Uusitupa TM, Ilvonen SA, Laakso IM, and Nikoskinen KI. (2008). The effect of finite-difference time-domain resolution and power-loss computation method on SAR values in plane-wave exposure of Zubal phantom. Phys Med Biol 53:445-452.


The International Electrotechnical Commission is a leading global organization that sets international standards for electronic technologies. Currently, the organization is working to develop a standard method to measure and compute human exposure to radiofrequency (RF) fields. Exposure to RF fields is often measured as specific absorption rate (SAR), defined as the power absorbed per mass of tissue, and is expressed in watts per kilogram. SAR can be averaged over the entire body or over a small sample volume, often 10 grams.  Before this standard can be put into practice, factors that can influence accurate measurement of SAR must be understood.

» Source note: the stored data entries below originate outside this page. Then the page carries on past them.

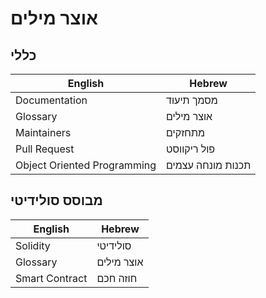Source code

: # אוצר מילים

## כללי

| English                     | Hebrew            |
| --------------------------- | ----------------- |
| Documentation               | מסמך תיעוד        |
| Glossary                    | אוצר מילים        |
| Maintainers                 | מתחזקים           |
| Pull Request                | פול ריקווסט       |
| Object Oriented Programming | תכנות מונחה עצמים |

## מבוסס סולידיטי

| English        | Hebrew     |
| -------------- | ---------- |
| Solidity       | סולידיטי   |
| Glossary       | אוצר מילים |
| Smart Contract | חוזה חכם   |
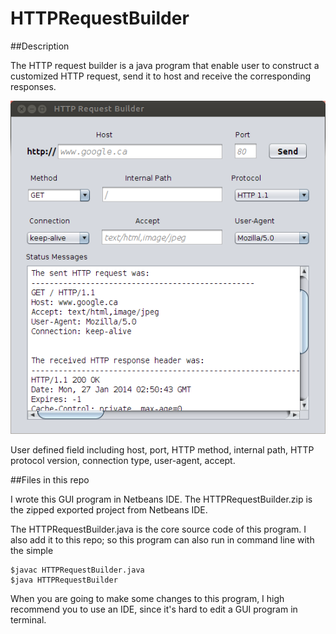 HTTPRequestBuilder
==================

##Description

The HTTP request builder is a java program that enable user to construct a customized HTTP request, send it to host  and receive the corresponding responses.

![ScreenShot](./ScreenShot.png "HTTP Request Builder")

User defined field including host, port, HTTP method, internal path, HTTP protocol version, connection type, user-agent, accept.

##Files in this repo

I wrote this GUI program in Netbeans IDE. The HTTPRequestBuilder.zip is the zipped exported project from Netbeans IDE. 

The HTTPRequestBuilder.java is the core source code of this program. I also add it to this repo; so this program can also run in command line with the simple 
	
	$javac HTTPRequestBuilder.java 
	$java HTTPRequestBuilder

When you are going to make some changes to this program, I high recommend you to use an IDE, since it's hard to edit a GUI program in terminal.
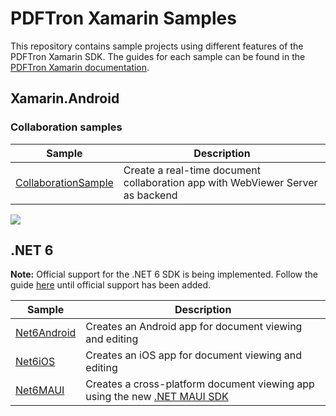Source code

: # PDFTron Xamarin Samples
This repository contains sample projects using different features of the PDFTron Xamarin SDK. The guides for each sample can be found in the [PDFTron Xamarin documentation](https://www.pdftron.com/documentation/xamarin).

## Xamarin.Android

### Collaboration samples
| Sample | Description |
|--|--|
|[CollaborationSample](./CollaborationSample)| Create a real-time document collaboration app with WebViewer Server as backend

![](https://onepixel.pdftron.com/pdftron-xamarin-samples)

## .NET 6

**Note:** Official support for the .NET 6 SDK is being implemented. Follow the guide [here](./Net6/README.md) until official support has been added.

| Sample | Description | 
|--|--|
|[Net6Android](./Net6/Net6Android)| Creates an Android app for document viewing and editing |
|[Net6iOS](./Net6/Net6iOS)| Creates an iOS app for document viewing and editing |
|[Net6MAUI](./Net6/Net6MAUI)| Creates a cross-platform document viewing app using the new [.NET MAUI SDK](https://github.com/dotnet/maui) |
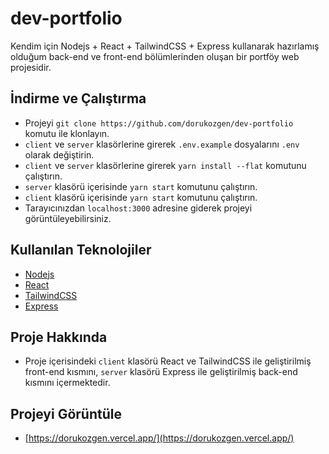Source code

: # dev-portfolio

Kendim için Nodejs + React + TailwindCSS + Express kullanarak hazırlamış olduğum back-end ve front-end bölümlerinden oluşan bir portföy web projesidir.

## İndirme ve Çalıştırma
- Projeyi `git clone https://github.com/dorukozgen/dev-portfolio` komutu ile klonlayın.
- `client` ve `server` klasörlerine girerek `.env.example` dosyalarını `.env` olarak değiştirin.
- `client` ve `server` klasörlerine girerek `yarn install --flat` komutunu çalıştırın.
- `server` klasörü içerisinde `yarn start` komutunu çalıştırın.
- `client` klasörü içerisinde `yarn start` komutunu çalıştırın.
- Tarayıcınızdan `localhost:3000` adresine giderek projeyi görüntüleyebilirsiniz.

## Kullanılan Teknolojiler
- [Nodejs](https://nodejs.org/en/)
- [React](https://reactjs.org/)
- [TailwindCSS](https://tailwindcss.com/)
- [Express](https://expressjs.com/)

## Proje Hakkında
- Proje içerisindeki `client` klasörü React ve TailwindCSS ile geliştirilmiş front-end kısmını, `server` klasörü Express ile geliştirilmiş back-end kısmını içermektedir.

## Projeyi Görüntüle
- [https://dorukozgen.vercel.app/](https://dorukozgen.vercel.app/)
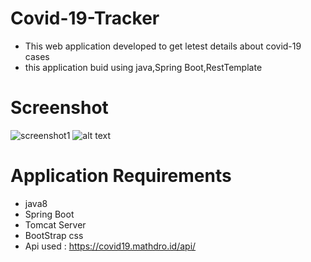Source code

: # Covid-19-Tracker
* This web application developed to get letest details about covid-19 cases
* this application buid using java,Spring Boot,RestTemplate

# Screenshot

   ![screenshot1](https://i.ibb.co/DtGG9jg/covid1.png)
   ![alt text](https://i.ibb.co/mXjPV23/covid2.png)
# Application Requirements
* java8
* Spring Boot
* Tomcat Server
* BootStrap css 
* Api used : https://covid19.mathdro.id/api/

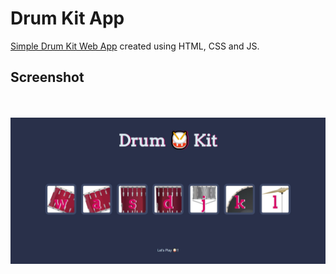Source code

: # Drum Kit App

[Simple Drum Kit Web App](https://virtual-drum-kit-six.vercel.app/) created using HTML, CSS and JS.

## Screenshot
<br><br>
![SCREENSHOT](./images/screenshot.jpg)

To investigate the effects of two computational methods, finite-difference time-domain (FDTD) and power-loss computation, on SAR values using computer modelling.

A model of the human body was exposed to waves similar to those that would be emitted from a mobile phone antenna in a computer simulation. Whole body averaged SAR and 10g SAR values were calculated for different model settings and using both computation techniques.

Values of whole body averaged SAR and of SAR averaged over 10g varied depending on the methods and model settings used. Values of SAR averaged over 10g were more sensitive to changes due to differences in measurements that were made in the fingers versus in thicker areas of the body such as the torso.

The results of this simulation study show that values of SAR depend on the computational method.  This should be considered when calculating human exposure to RF fields.